Look through the records and report how many lines include the word "Tree", with no other words.

((

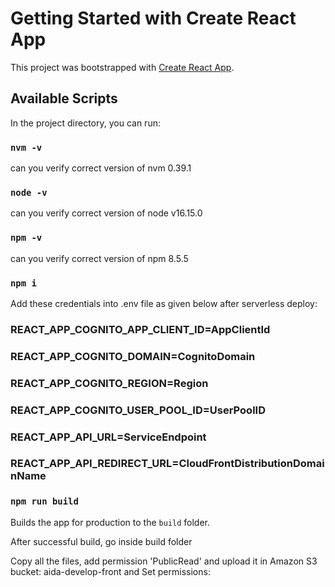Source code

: # Getting Started with Create React App

This project was bootstrapped with [Create React App](https://github.com/facebook/create-react-app).

## Available Scripts

In the project directory, you can run:

### `nvm -v`

can you verify correct version of nvm
0.39.1

### `node -v`

can you verify correct version of node
v16.15.0

### `npm -v`

can you verify correct version of npm
8.5.5

### `npm i`

Add these credentials into .env file as given below after serverless deploy:

### REACT_APP_COGNITO_APP_CLIENT_ID=AppClientId
### REACT_APP_COGNITO_DOMAIN=CognitoDomain
### REACT_APP_COGNITO_REGION=Region
### REACT_APP_COGNITO_USER_POOL_ID=UserPoolID
### REACT_APP_API_URL=ServiceEndpoint
### REACT_APP_API_REDIRECT_URL=CloudFrontDistributionDomainName

### `npm run build`

Builds the app for production to the `build` folder.

After successful build, go inside build folder

Copy all the files, add permission 'PublicRead' and upload it in Amazon S3 bucket: aida-develop-front and Set permissions: 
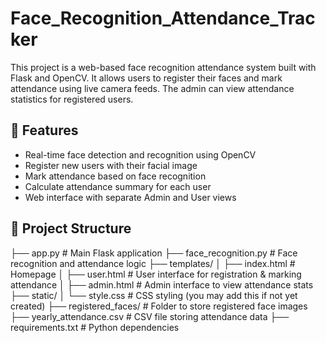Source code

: # Face_Recognition_Attendance_Tracker

This project is a web-based face recognition attendance system built with Flask and OpenCV. 
It allows users to register their faces and mark attendance using live camera feeds. 
The admin can view attendance statistics for registered users.

## 🚀 Features

- Real-time face detection and recognition using OpenCV
- Register new users with their facial image
- Mark attendance based on face recognition
- Calculate attendance summary for each user
- Web interface with separate Admin and User views

## 📁 Project Structure

├── app.py # Main Flask application
├── face_recognition.py # Face recognition and attendance logic
├── templates/
│ ├── index.html # Homepage
│ ├── user.html # User interface for registration & marking attendance
│ ├── admin.html # Admin interface to view attendance stats
├── static/
│ └── style.css # CSS styling (you may add this if not yet created)
├── registered_faces/ # Folder to store registered face images
├── yearly_attendance.csv # CSV file storing attendance data
├── requirements.txt # Python dependencies
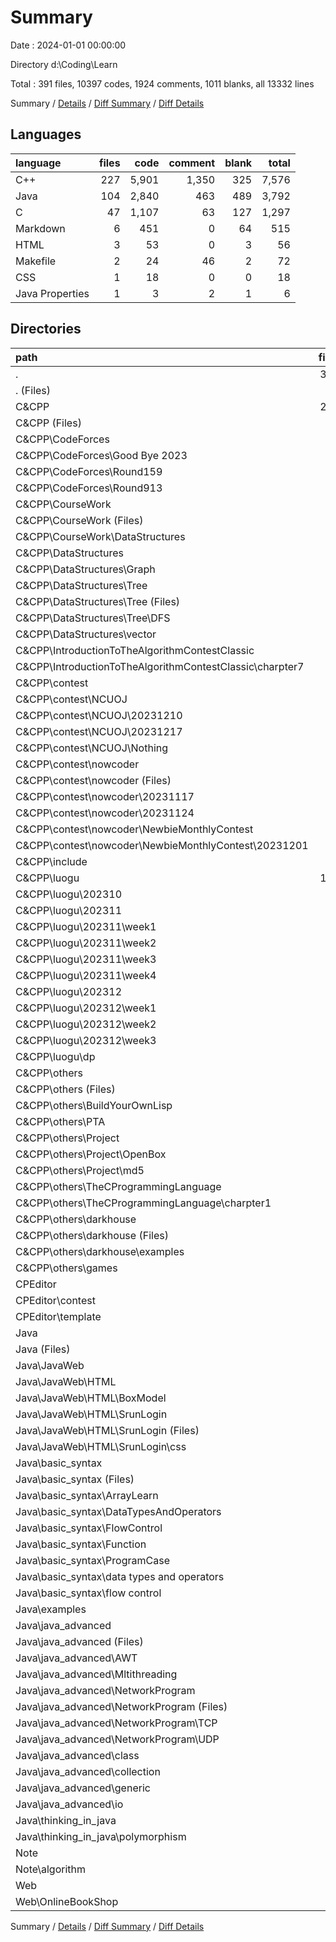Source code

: # Summary

Date : 2024-01-01 00:00:00

Directory d:\\Coding\\Learn

Total : 391 files,  10397 codes, 1924 comments, 1011 blanks, all 13332 lines

Summary / [Details](details.md) / [Diff Summary](diff.md) / [Diff Details](diff-details.md)

## Languages
| language | files | code | comment | blank | total |
| :--- | ---: | ---: | ---: | ---: | ---: |
| C++ | 227 | 5,901 | 1,350 | 325 | 7,576 |
| Java | 104 | 2,840 | 463 | 489 | 3,792 |
| C | 47 | 1,107 | 63 | 127 | 1,297 |
| Markdown | 6 | 451 | 0 | 64 | 515 |
| HTML | 3 | 53 | 0 | 3 | 56 |
| Makefile | 2 | 24 | 46 | 2 | 72 |
| CSS | 1 | 18 | 0 | 0 | 18 |
| Java Properties | 1 | 3 | 2 | 1 | 6 |

## Directories
| path | files | code | comment | blank | total |
| :--- | ---: | ---: | ---: | ---: | ---: |
| . | 391 | 10,397 | 1,924 | 1,011 | 13,332 |
| . (Files) | 3 | 30 | 0 | 2 | 32 |
| C&CPP | 278 | 6,991 | 1,448 | 460 | 8,899 |
| C&CPP (Files) | 4 | 229 | 0 | 3 | 232 |
| C&CPP\\CodeForces | 6 | 175 | 11 | 6 | 192 |
| C&CPP\\CodeForces\\Good Bye 2023 | 1 | 28 | 10 | 4 | 42 |
| C&CPP\\CodeForces\\Round159 | 2 | 43 | 1 | 0 | 44 |
| C&CPP\\CodeForces\\Round913 | 3 | 104 | 0 | 2 | 106 |
| C&CPP\\CourseWork | 15 | 415 | 30 | 56 | 501 |
| C&CPP\\CourseWork (Files) | 13 | 345 | 8 | 37 | 390 |
| C&CPP\\CourseWork\\DataStructures | 2 | 70 | 22 | 19 | 111 |
| C&CPP\\DataStructures | 5 | 144 | 23 | 8 | 175 |
| C&CPP\\DataStructures\\Graph | 1 | 43 | 23 | 0 | 66 |
| C&CPP\\DataStructures\\Tree | 3 | 91 | 0 | 7 | 98 |
| C&CPP\\DataStructures\\Tree (Files) | 2 | 72 | 0 | 7 | 79 |
| C&CPP\\DataStructures\\Tree\\DFS | 1 | 19 | 0 | 0 | 19 |
| C&CPP\\DataStructures\\vector | 1 | 10 | 0 | 1 | 11 |
| C&CPP\\IntroductionToTheAlgorithmContestClassic | 1 | 44 | 1 | 0 | 45 |
| C&CPP\\IntroductionToTheAlgorithmContestClassic\\charpter7 | 1 | 44 | 1 | 0 | 45 |
| C&CPP\\contest | 33 | 881 | 114 | 25 | 1,020 |
| C&CPP\\contest\\NCUOJ | 23 | 681 | 63 | 19 | 763 |
| C&CPP\\contest\\NCUOJ\\20231210 | 4 | 65 | 28 | 3 | 96 |
| C&CPP\\contest\\NCUOJ\\20231217 | 9 | 236 | 34 | 6 | 276 |
| C&CPP\\contest\\NCUOJ\\Nothing | 10 | 380 | 1 | 10 | 391 |
| C&CPP\\contest\\nowcoder | 10 | 200 | 51 | 6 | 257 |
| C&CPP\\contest\\nowcoder (Files) | 5 | 107 | 14 | 4 | 125 |
| C&CPP\\contest\\nowcoder\\20231117 | 1 | 17 | 0 | 0 | 17 |
| C&CPP\\contest\\nowcoder\\20231124 | 2 | 35 | 37 | 1 | 73 |
| C&CPP\\contest\\nowcoder\\NewbieMonthlyContest | 2 | 41 | 0 | 1 | 42 |
| C&CPP\\contest\\nowcoder\\NewbieMonthlyContest\\20231201 | 2 | 41 | 0 | 1 | 42 |
| C&CPP\\include | 8 | 324 | 0 | 30 | 354 |
| C&CPP\\luogu | 154 | 3,791 | 1,160 | 217 | 5,168 |
| C&CPP\\luogu\\202310 | 29 | 670 | 276 | 83 | 1,029 |
| C&CPP\\luogu\\202311 | 82 | 1,977 | 619 | 102 | 2,698 |
| C&CPP\\luogu\\202311\\week1 | 39 | 874 | 194 | 18 | 1,086 |
| C&CPP\\luogu\\202311\\week2 | 9 | 230 | 47 | 29 | 306 |
| C&CPP\\luogu\\202311\\week3 | 26 | 646 | 313 | 51 | 1,010 |
| C&CPP\\luogu\\202311\\week4 | 8 | 227 | 65 | 4 | 296 |
| C&CPP\\luogu\\202312 | 31 | 773 | 172 | 25 | 970 |
| C&CPP\\luogu\\202312\\week1 | 15 | 402 | 20 | 9 | 431 |
| C&CPP\\luogu\\202312\\week2 | 2 | 30 | 54 | 15 | 99 |
| C&CPP\\luogu\\202312\\week3 | 14 | 341 | 98 | 1 | 440 |
| C&CPP\\luogu\\dp | 12 | 371 | 93 | 7 | 471 |
| C&CPP\\others | 52 | 988 | 109 | 115 | 1,212 |
| C&CPP\\others (Files) | 13 | 285 | 17 | 30 | 332 |
| C&CPP\\others\\BuildYourOwnLisp | 4 | 95 | 6 | 22 | 123 |
| C&CPP\\others\\PTA | 6 | 191 | 28 | 15 | 234 |
| C&CPP\\others\\Project | 8 | 88 | 46 | 13 | 147 |
| C&CPP\\others\\Project\\OpenBox | 4 | 36 | 23 | 5 | 64 |
| C&CPP\\others\\Project\\md5 | 4 | 52 | 23 | 8 | 83 |
| C&CPP\\others\\TheCProgrammingLanguage | 8 | 94 | 6 | 11 | 111 |
| C&CPP\\others\\TheCProgrammingLanguage\\charpter1 | 8 | 94 | 6 | 11 | 111 |
| C&CPP\\others\\darkhouse | 12 | 201 | 6 | 22 | 229 |
| C&CPP\\others\\darkhouse (Files) | 7 | 77 | 1 | 14 | 92 |
| C&CPP\\others\\darkhouse\\examples | 5 | 124 | 5 | 8 | 137 |
| C&CPP\\others\\games | 1 | 34 | 0 | 2 | 36 |
| CPEditor | 10 | 298 | 48 | 9 | 355 |
| CPEditor\\contest | 8 | 265 | 48 | 6 | 319 |
| CPEditor\\template | 2 | 33 | 0 | 3 | 36 |
| Java | 98 | 3,005 | 428 | 530 | 3,963 |
| Java (Files) | 6 | 342 | 0 | 66 | 408 |
| Java\\JavaWeb | 3 | 56 | 0 | 3 | 59 |
| Java\\JavaWeb\\HTML | 3 | 56 | 0 | 3 | 59 |
| Java\\JavaWeb\\HTML\\BoxModel | 1 | 23 | 0 | 2 | 25 |
| Java\\JavaWeb\\HTML\\SrunLogin | 2 | 33 | 0 | 1 | 34 |
| Java\\JavaWeb\\HTML\\SrunLogin (Files) | 1 | 15 | 0 | 1 | 16 |
| Java\\JavaWeb\\HTML\\SrunLogin\\css | 1 | 18 | 0 | 0 | 18 |
| Java\\basic_syntax | 31 | 741 | 180 | 150 | 1,071 |
| Java\\basic_syntax (Files) | 2 | 55 | 0 | 13 | 68 |
| Java\\basic_syntax\\ArrayLearn | 1 | 35 | 8 | 5 | 48 |
| Java\\basic_syntax\\DataTypesAndOperators | 5 | 105 | 23 | 28 | 156 |
| Java\\basic_syntax\\FlowControl | 5 | 79 | 28 | 18 | 125 |
| Java\\basic_syntax\\Function | 1 | 81 | 1 | 10 | 92 |
| Java\\basic_syntax\\ProgramCase | 7 | 202 | 69 | 30 | 301 |
| Java\\basic_syntax\\data types and operators | 5 | 105 | 23 | 28 | 156 |
| Java\\basic_syntax\\flow control | 5 | 79 | 28 | 18 | 125 |
| Java\\examples | 18 | 887 | 70 | 140 | 1,097 |
| Java\\java_advanced | 38 | 925 | 178 | 161 | 1,264 |
| Java\\java_advanced (Files) | 4 | 76 | 3 | 11 | 90 |
| Java\\java_advanced\\AWT | 2 | 25 | 0 | 5 | 30 |
| Java\\java_advanced\\Mltithreading | 3 | 184 | 38 | 27 | 249 |
| Java\\java_advanced\\NetworkProgram | 7 | 120 | 5 | 22 | 147 |
| Java\\java_advanced\\NetworkProgram (Files) | 1 | 14 | 5 | 3 | 22 |
| Java\\java_advanced\\NetworkProgram\\TCP | 2 | 31 | 0 | 6 | 37 |
| Java\\java_advanced\\NetworkProgram\\UDP | 4 | 75 | 0 | 13 | 88 |
| Java\\java_advanced\\class | 8 | 211 | 40 | 57 | 308 |
| Java\\java_advanced\\collection | 6 | 96 | 79 | 16 | 191 |
| Java\\java_advanced\\generic | 3 | 42 | 1 | 9 | 52 |
| Java\\java_advanced\\io | 5 | 171 | 12 | 14 | 197 |
| Java\\thinking_in_java | 2 | 54 | 0 | 10 | 64 |
| Java\\thinking_in_java\\polymorphism | 2 | 54 | 0 | 10 | 64 |
| Note | 1 | 58 | 0 | 10 | 68 |
| Note\\algorithm | 1 | 58 | 0 | 10 | 68 |
| Web | 1 | 15 | 0 | 0 | 15 |
| Web\\OnlineBookShop | 1 | 15 | 0 | 0 | 15 |

Summary / [Details](details.md) / [Diff Summary](diff.md) / [Diff Details](diff-details.md)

))

* Answer section *
3